Your goal => Please tally the lines below that contain the string "lave" and reply with that figure only.
╭─ Records supplied
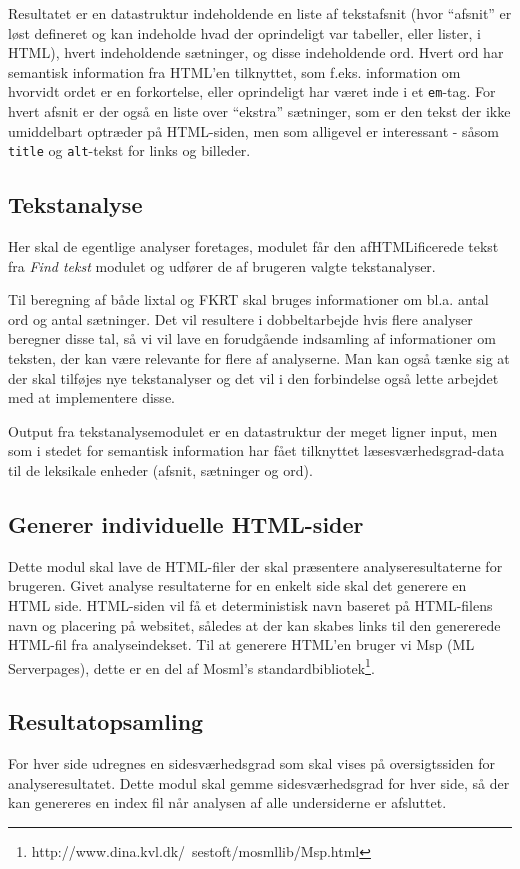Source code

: \documentclass[a4paper,oneside,article, titlepage]{article}
\begin{document}
Resultatet er en datastruktur indeholdende en liste af tekstafsnit
(hvor ``afsnit'' er løst defineret og kan indeholde hvad der
oprindeligt var tabeller, eller lister, i HTML), hvert indeholdende
sætninger, og disse indeholdende ord. Hvert ord har semantisk
information fra HTML'en tilknyttet, som f.eks. information om hvorvidt
ordet er en forkortelse, eller oprindeligt har været inde i et
\texttt{em}-tag. For hvert afsnit er der også en liste over ``ekstra''
sætninger, som er den tekst der ikke umiddelbart optræder på
HTML-siden, men som alligevel er interessant - såsom \texttt{title} og
\texttt{alt}-tekst for links og billeder.

\subsection{Tekstanalyse}
Her skal de egentlige analyser foretages, modulet får den
afHTMLificerede tekst fra \textit{Find tekst} modulet og udfører de
af brugeren valgte tekstanalyser.

Til beregning af både lixtal og FKRT skal bruges informationer om
bl.a. antal ord og antal sætninger. Det vil resultere i dobbeltarbejde
hvis flere analyser beregner disse tal, så vi vil lave en forudgående
indsamling af informationer om teksten, der kan være relevante for
flere af analyserne. Man kan også tænke sig at der skal tilføjes nye
tekstanalyser og det vil i den forbindelse også lette arbejdet med at
implementere disse.

Output fra tekstanalysemodulet er en datastruktur der meget ligner
input, men som i stedet for semantisk information har fået tilknyttet
læsesværhedsgrad-data til de leksikale enheder (afsnit, sætninger og
ord).

\subsection{Generer individuelle HTML-sider}
Dette modul skal lave de HTML-filer der skal præsentere
analyseresultaterne for brugeren. Givet analyse resultaterne for en
enkelt side skal det generere en HTML side. HTML-siden vil få et
deterministisk navn baseret på HTML-filens navn og placering på
websitet, således at der kan skabes links til den genererede HTML-fil
fra analyseindekset. Til at generere HTML'en bruger vi Msp (ML
Serverpages), dette er en del af Mosml's
standardbibliotek\footnote{http://www.dina.kvl.dk/~sestoft/mosmllib/Msp.html}.

\subsection{Resultatopsamling}
For hver side udregnes en sidesværhedsgrad som skal vises på
oversigtssiden for analyseresultatet. Dette modul skal gemme
sidesværhedsgrad for hver side, så der kan genereres en index fil når
analysen af alle undersiderne er afsluttet.
\end{document}
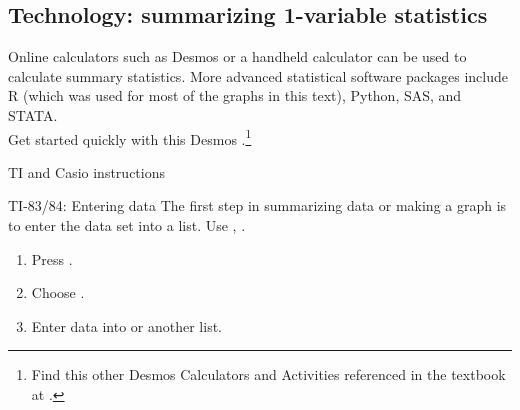 

\D{\newpage}

\subsection{Technology: summarizing 1-variable statistics}
\label{summarizedata}

\noindent Online calculators such as Desmos or a handheld calculator can be used to calculate summary statistics.  More advanced statistical software packages include R (which was used for most of the graphs in this text), Python, SAS, and STATA.\\

\noindent Get started quickly with this Desmos .\footnote{Find this other Desmos Calculators and Activities referenced in the textbook at .}

\begin{center} 
\end{center}

\noindent TI and Casio instructions

\begin{onebox}{ TI-83/84: Entering data}
The first step in summarizing data or making a graph is to  enter the data set into a list. Use , .
\begin{enumerate}
\setlength{\itemsep}{0mm}
\item Press .
\item Choose .
\item Enter data into  or another list.
\end{enumerate}
\end{onebox}



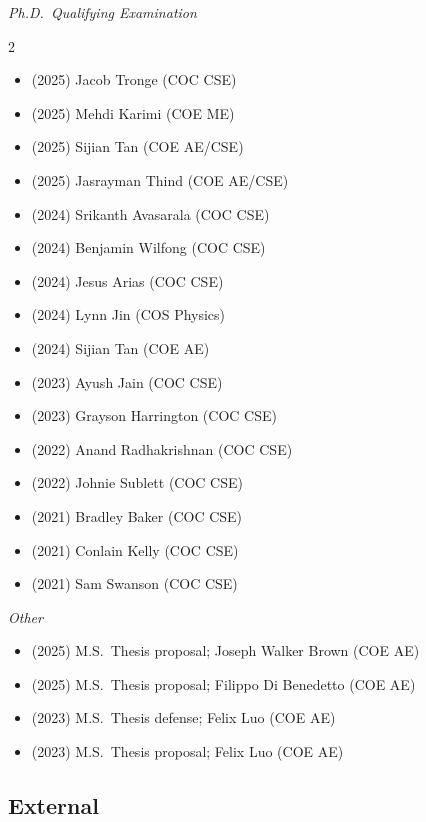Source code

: \textit{Ph.D.\ Qualifying Examination}
\vspace{-0.25cm}
\begin{multicols}{2}
\begin{itemize}
    \item (2025) Jacob Tronge (COC CSE)
    \item (2025) Mehdi Karimi (COE ME)
    \item (2025) Sijian Tan (COE AE/CSE)
    \item (2025) Jasrayman Thind (COE AE/CSE)
    \item (2024) Srikanth Avasarala (COC CSE)
    \item (2024) Benjamin Wilfong (COC CSE)
    \item (2024) Jesus Arias (COC CSE)
    \item (2024) Lynn Jin (COS Physics)
    \item (2024) Sijian Tan (COE AE)
    \item (2023) Ayush Jain (COC CSE)
    \item (2023) Grayson Harrington (COC CSE)
    \item (2022) Anand Radhakrishnan (COC CSE)
    \item (2022) Johnie Sublett (COC CSE)
    \item (2021) Bradley Baker (COC CSE)
    \item (2021) Conlain Kelly (COC CSE)
    \item (2021) Sam Swanson (COC CSE)
\end{itemize}
\end{multicols}

\textit{Other}
\vspace{-0.1cm}
\begin{itemize}
    \item (2025) M.S.\  Thesis proposal; Joseph Walker Brown  (COE AE)
    \item (2025) M.S.\  Thesis proposal; Filippo Di Benedetto  (COE AE)
    \item (2023) M.S.\  Thesis defense;  Felix Luo (COE AE)
    \item (2023) M.S.\  Thesis proposal; Felix Luo (COE AE)
\end{itemize}

\subsection{External}

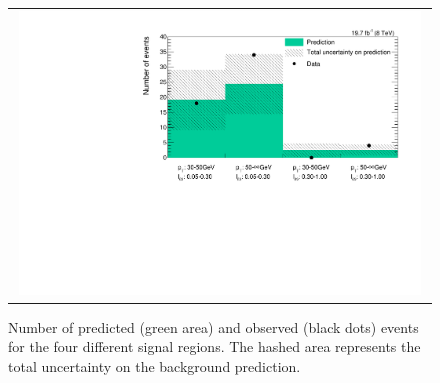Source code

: 


\begin{figure}[!b]
  \centering 
  \begin{tabular}{c}
    \includegraphics[width=0.98\textwidth]{figures/analysis/Results/FinalResultPlot.pdf} 
  \end{tabular}
  \caption{Number of predicted (green area) and observed (black dots) events for the four different signal regions. The hashed area represents the total uncertainty on the background prediction.}
  \label{fig:FinalResult}
\end{figure} 

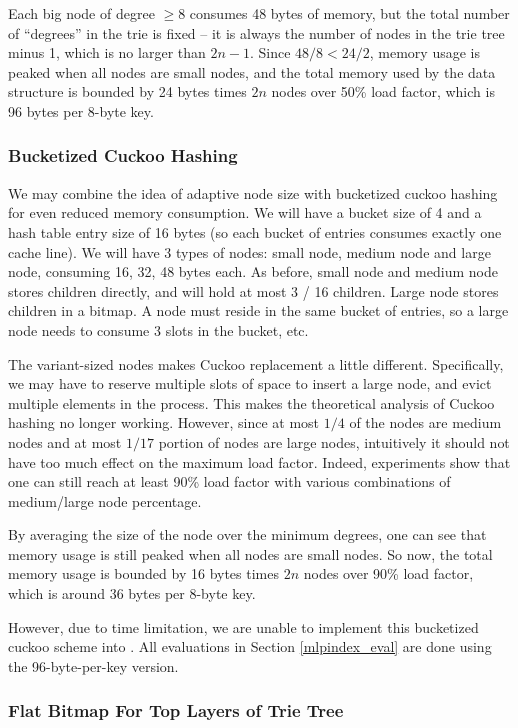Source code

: \documentclass[11pt, usletter]{article}
\begin{document}
Each big node of degree $\geq 8$ consumes 48 bytes of memory, but the total number of ``degrees'' in the trie is fixed 
-- it is always the number of nodes in the trie tree minus 1, which is no larger than $2n-1$. 
Since $48/8<24/2$, memory usage is peaked when all nodes are small nodes, 
and the total memory used by the data structure is bounded by 24 bytes times $2n$ nodes over 50\% load factor, 
which is 96 bytes per 8-byte key.

\subsubsection*{Bucketized Cuckoo Hashing}  \label{variantsizehash}

We may combine the idea of adaptive node size with bucketized cuckoo hashing for even reduced memory consumption. 
We will have a bucket size of 4 and a hash table entry size of 16 bytes (so each bucket of entries consumes exactly one cache line).
We will have 3 types of nodes: small node, medium node and large node, consuming 16, 32, 48 bytes each. 
As before, small node and medium node stores children directly, and will hold at most 3 / 16 children. 
Large node stores children in a bitmap. A node must reside in the same bucket of entries, 
so a large node needs to consume 3 slots in the bucket, etc.

The variant-sized nodes makes Cuckoo replacement a little different. 
Specifically, we may have to reserve multiple slots of space to insert a large node, 
and evict multiple elements in the process. 
This makes the theoretical analysis of Cuckoo hashing no longer working. 
However, since at most $1/4$ of the nodes are medium nodes 
and at most $1/17$ portion of nodes are large nodes, 
intuitively it should not have too much effect on the maximum load factor. 
Indeed, experiments show that one can still reach at least 90\% load factor with various combinations 
of medium/large node percentage.

By averaging the size of the node over the minimum degrees, 
one can see that memory usage is still peaked when all nodes are small nodes.
So now, the total memory usage is bounded by 16 bytes times $2n$ nodes over 90\% load factor, 
which is around 36 bytes per 8-byte key.

However, due to time limitation, we are unable to implement this bucketized cuckoo scheme 
into \MlpIndex. All evaluations in Section \ref{mlpindex_eval} are done using the 96-byte-per-key version. 

\subsubsection*{Flat Bitmap For Top Layers of Trie Tree}
\end{document}
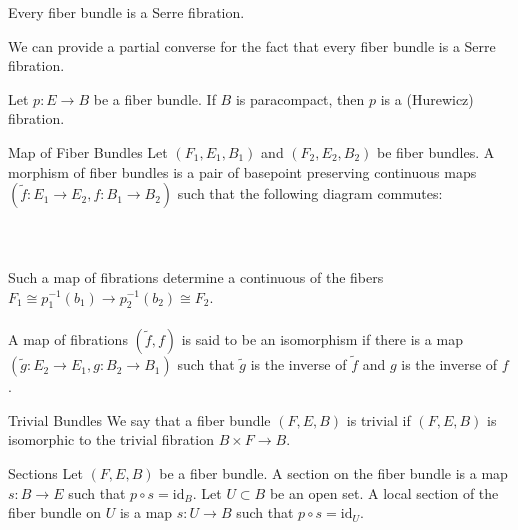 \documentclass[a4paper]{article}
\begin{document}
\begin{prp}{}{} Every fiber bundle is a Serre fibration. 
\end{prp}

We can provide a partial converse for the fact that every fiber bundle is a Serre fibration. 

\begin{prp}{}{} Let $p:E\to B$ be a fiber bundle. If $B$ is paracompact, then $p$ is a (Hurewicz) fibration. 
\end{prp}

\begin{defn}{Map of Fiber Bundles}{} Let $(F_1,E_1,B_1)$ and $(F_2,E_2,B_2)$ be fiber bundles. A morphism of fiber bundles is a pair of basepoint preserving continuous maps $(\tilde{f}:E_1\to E_2,f:B_1\to B_2)$ such that the following diagram commutes: \\~\\
\\~\\
Such a map of fibrations determine a continuous of the fibers $F_1\cong p_1^{-1}(b_1)\to p_2^{-1}(b_2)\cong F_2$. \\~\\

A map of fibrations $(\tilde{f},f)$ is said to be an isomorphism if there is a map $(\tilde{g}:E_2\to E_1,g:B_2\to B_1)$ such that $\tilde{g}$ is the inverse of $\tilde{f}$ and $g$ is the inverse of $f$. 
\end{defn}

\begin{defn}{Trivial Bundles}{} We say that a fiber bundle $(F,E,B)$ is trivial if $(F,E,B)$ is isomorphic to the trivial fibration $B\times F\to B$. 
\end{defn}

\begin{defn}{Sections}{} Let $(F,E,B)$ be a fiber bundle. A section on the fiber bundle is a map $s:B\to E$ such that $p\circ s=\text{id}_B$. Let $U\subset B$ be an open set. A local section of the fiber bundle on $U$ is a map $s:U\to B$ such that $p\circ s=\text{id}_U$. 
\end{defn}
\end{document}
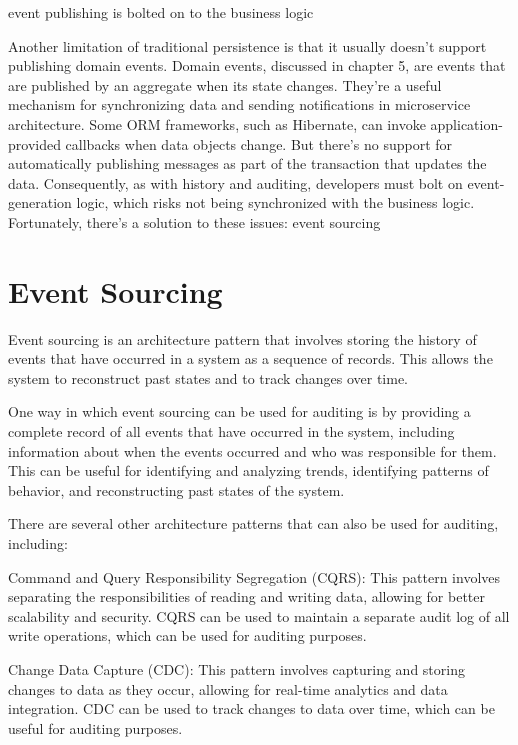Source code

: event publishing is bolted on to the business logic

Another limitation of traditional persistence is that it usually doesn’t support publishing
domain events. Domain events, discussed in chapter 5, are events that are published by
an aggregate when its state changes. They’re a useful mechanism for synchronizing data
and sending notifications in microservice architecture. Some ORM frameworks, such
as Hibernate, can invoke application-provided callbacks when data objects change.
But there’s no support for automatically publishing messages as part of the transaction that updates the data. Consequently, as with history and auditing, developers
must bolt on event-generation logic, which risks not being synchronized with the business logic. Fortunately, there’s a solution to these issues: event sourcing

\section{Event Sourcing}


Event sourcing is an architecture pattern that involves storing the history of events that have occurred in a system as a sequence of records. This allows the system to reconstruct past states and to track changes over time.

One way in which event sourcing can be used for auditing is by providing a complete record of all events that have occurred in the system, including information about when the events occurred and who was responsible for them. This can be useful for identifying and analyzing trends, identifying patterns of behavior, and reconstructing past states of the system.

There are several other architecture patterns that can also be used for auditing, including:

Command and Query Responsibility Segregation (CQRS): This pattern involves separating the responsibilities of reading and writing data, allowing for better scalability and security. CQRS can be used to maintain a separate audit log of all write operations, which can be used for auditing purposes.

Change Data Capture (CDC): This pattern involves capturing and storing changes to data as they occur, allowing for real-time analytics and data integration. CDC can be used to track changes to data over time, which can be useful for auditing purposes.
╰─
Solved problem => 2